Today, I’m proud to declare that the United States is in the midst of an economic boom the likes of which the world has never seen before. We’ve regained our stride, we discovered our spirit and reawakened the powerful machinery of American enterprise. America is thriving, America is flourishing, and yes, America is winning again like never before.

Just last week alone, the United States concluded two extraordinary trade deals: the agreement with China and the United States-Mexico-Canada Agreement — the two biggest trade deals ever made. They just happened to get done in the same week. These agreements represent a new model of trade for the 21st century — agreements that are fair, reciprocal, and that prioritize the needs of workers and families.

America’s economic turnaround has been nothing short of spectacular. When I took office three years ago, America’s economy was in a rather dismal state. Under the previous administration, nearly 200,000 manufacturing jobs had vanished, wages were flat or falling, almost 5 million more Americans had left the labour force than had gotten jobs, and more than 10 million people had been added to the food stamp rolls.

The experts predicted a decade of very, very slow growth — or even maybe negative growth — high unemployment, and a dwindling workforce, and very much a shrinking middle class. Millions of hardworking, ordinary citizens felt neglected, betrayed, forgotten. They were rapidly losing faith in the system. Before my presidency began, the outlook for many nations was bleak.

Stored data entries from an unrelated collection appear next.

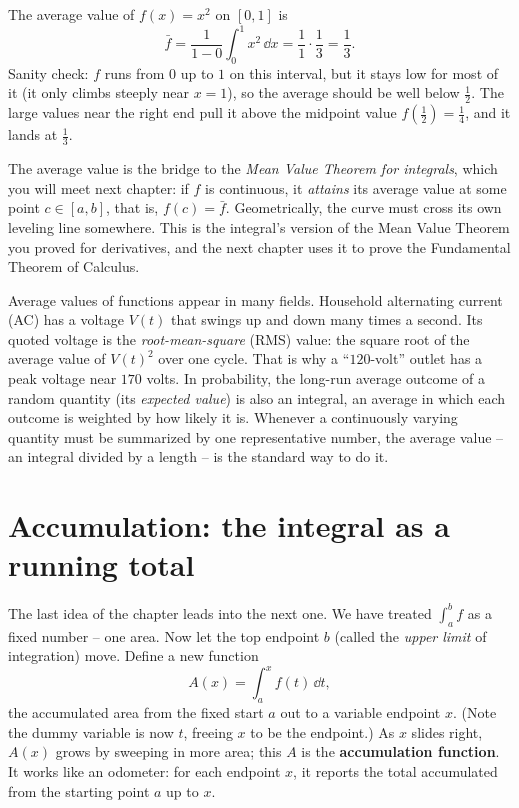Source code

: \begin{example}
\label{ch20:ex-avg}
The average value of $f(x)=x^2$ on $[0,1]$ is
\[
  \bar f = \frac{1}{1-0}\int_0^1 x^2\,\dd x = \frac{1}{1}\cdot\frac13 = \frac13.
\]
Sanity check: $f$ runs from $0$ up to $1$ on this interval, but it stays low for
most of it (it only climbs steeply near $x=1$), so the average should be well
below $\tfrac12$. The large values near the right end pull it above the
midpoint value $f(\tfrac12)=\tfrac14$, and it lands at $\tfrac13$.
\end{example}

\begin{connectionbox}
The average value is the bridge to the \emph{Mean Value Theorem for integrals},
which you will meet next chapter: if $f$ is continuous, it \emph{attains}
its average value at some point $c\in[a,b]$, that is, $f(c)=\bar f$. Geometrically,
the curve must cross its own leveling line somewhere. This is the integral's
version of the Mean Value Theorem you proved for derivatives, and the next
chapter uses it to prove the Fundamental Theorem of Calculus.
\end{connectionbox}

\begin{applicationbox}
Average values of functions appear in many fields. Household alternating
current (AC) has a voltage $V(t)$ that swings up and down many times a second.
Its quoted voltage is the \emph{root-mean-square} (RMS) value: the square root of
the average value of $V(t)^2$ over one cycle. That is why a ``$120$-volt'' outlet
has a peak voltage near $170$ volts. In probability, the long-run average outcome
of a random quantity (its \emph{expected value}) is also an integral, an average
in which each outcome is weighted by how likely it is. Whenever a continuously
varying quantity must be summarized by one representative number, the average
value -- an integral divided by a length -- is the standard way to do it.
\end{applicationbox}

\section{Accumulation: the integral as a running total}
\label{ch20:accumulation}

The last idea of the chapter leads into the next one. We have treated $\int_a^b f$ as
a fixed number -- one area. Now let the top endpoint $b$ (called the \emph{upper
limit} of integration) move. Define a new function
\[
  A(x) = \int_a^x f(t)\,\dd t,
\]
the accumulated area from the fixed start $a$ out to a variable endpoint $x$.
(Note the dummy variable is now $t$, freeing $x$ to be the endpoint.) As $x$
slides right, $A(x)$ grows by sweeping in more area; this $A$ is the
\textbf{accumulation function}. It works like an odometer: for each endpoint $x$, it reports the total accumulated from the starting point $a$ up to $x$.

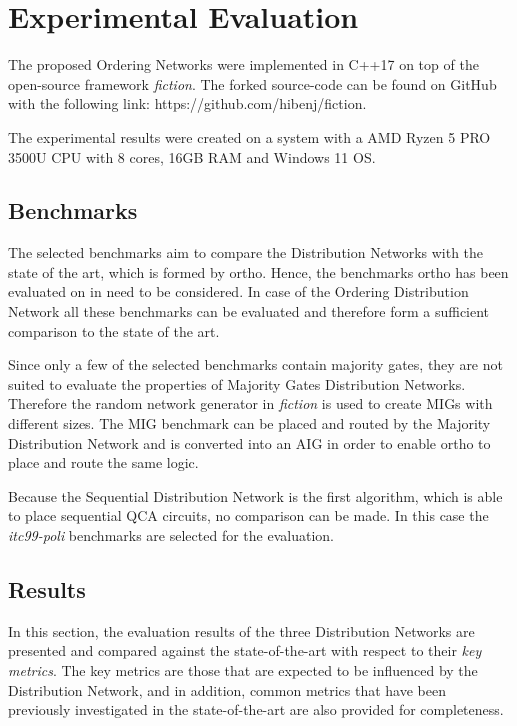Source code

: \chapter{Experimental Evaluation}\label{chapter:ExpEval}

The proposed Ordering Networks were implemented in C++17 on top of the open-source framework \textit{fiction}. The forked source-code can be found on GitHub with the following link: https://github.com/hibenj/fiction. 

The experimental results were created on a system with a AMD Ryzen 5 PRO 3500U CPU with 8 cores, 16GB RAM and Windows 11 OS.

\section{Benchmarks}
The selected benchmarks aim to compare the Distribution Networks with the state of the art, which is formed by ortho. Hence, the benchmarks \cite{fontes, trindade2016placement, epfl, iscas} ortho has been evaluated on in \cite{ortho} need to be considered. In case of the Ordering Distribution Network all these benchmarks can be evaluated and therefore form a sufficient comparison to the state of the art.

Since only a few of the selected benchmarks contain majority gates, they are not suited to evaluate the properties of Majority Gates Distribution Networks. Therefore the random network generator in \textit{fiction} is used to create MIGs with different sizes. The MIG benchmark can be placed and routed by the Majority Distribution Network and is converted into an AIG in order to enable ortho to place and route the same logic.

Because the Sequential Distribution Network is the first algorithm, which is able to place sequential QCA circuits, no comparison can be made. In this case the \textit{itc99-poli} \cite{itc_poli} benchmarks are selected for the evaluation.

\section{Results}
In this section, the evaluation results of the three Distribution Networks are presented and compared against the state-of-the-art with respect to their \textit{key metrics}. The key metrics are those that are expected to be influenced by the Distribution Network, and in addition, common metrics that have been previously investigated in the state-of-the-art are also provided for completeness.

Top economists warned of a protracted worldwide recession. The World Bank lowered its projections for global growth to a number that nobody wanted to even think about. Pessimism had taken root deep in the minds of leading thinkers, business leaders, and policymakers. Yet despite all of the cynics, I had never been more confident in America’s future.

I knew we were on the verge of a profound economic resurgence if we did things right — one that would generate a historic wave of investment, wage growth, and job creation. I knew that if we unleashed the potential of our people, if we cut taxes, slashed regulations — and we did that at a level that’s never been done before in the history of our country, in a short period of time — fixed broken trade deals and fully tapped American energy, that prosperity would come thundering back at a record speed.

And that is exactly what we did, and that is exactly what happened. Since my election, America has gained over 7 million jobs — a number unthinkable. I wouldn’t say it, I wouldn’t talk about it, but that was a number that I had in mind. The projection was 2 million; we did 7 — more than three times the government’s own projections.

The unemployment rate is now less than 3, 4, and 5 percent. And at 3.5 percent, that’s a number that is the lowest in more than 50 years. The average unemployment rate for my administration is the lowest for any U.S. President in recorded history. We started off with a reasonably high rate. For the first time in decades, we are no longer simply concentrating wealth in the hands of a few.

We’re concentrating and creating the most inclusive economy ever to exist. We are lifting up Americans of every race, colour, religion, and creed. Unemployment rates among African Americans, Hispanic Americans, and Asian Americans have all reached record lows. African American youth unemployment has reached the lowest it’s ever been in the history of our country.

African American poverty has plummeted to the lowest rate ever recorded. The unemployment rate for women reached the lowest level since 1953. And women now comprise a majority of the American workforce; that’s for the first time. The unemployment rate for veterans has dropped to a record low. The unemployment rate for disabled Americans has reached an all-time record low.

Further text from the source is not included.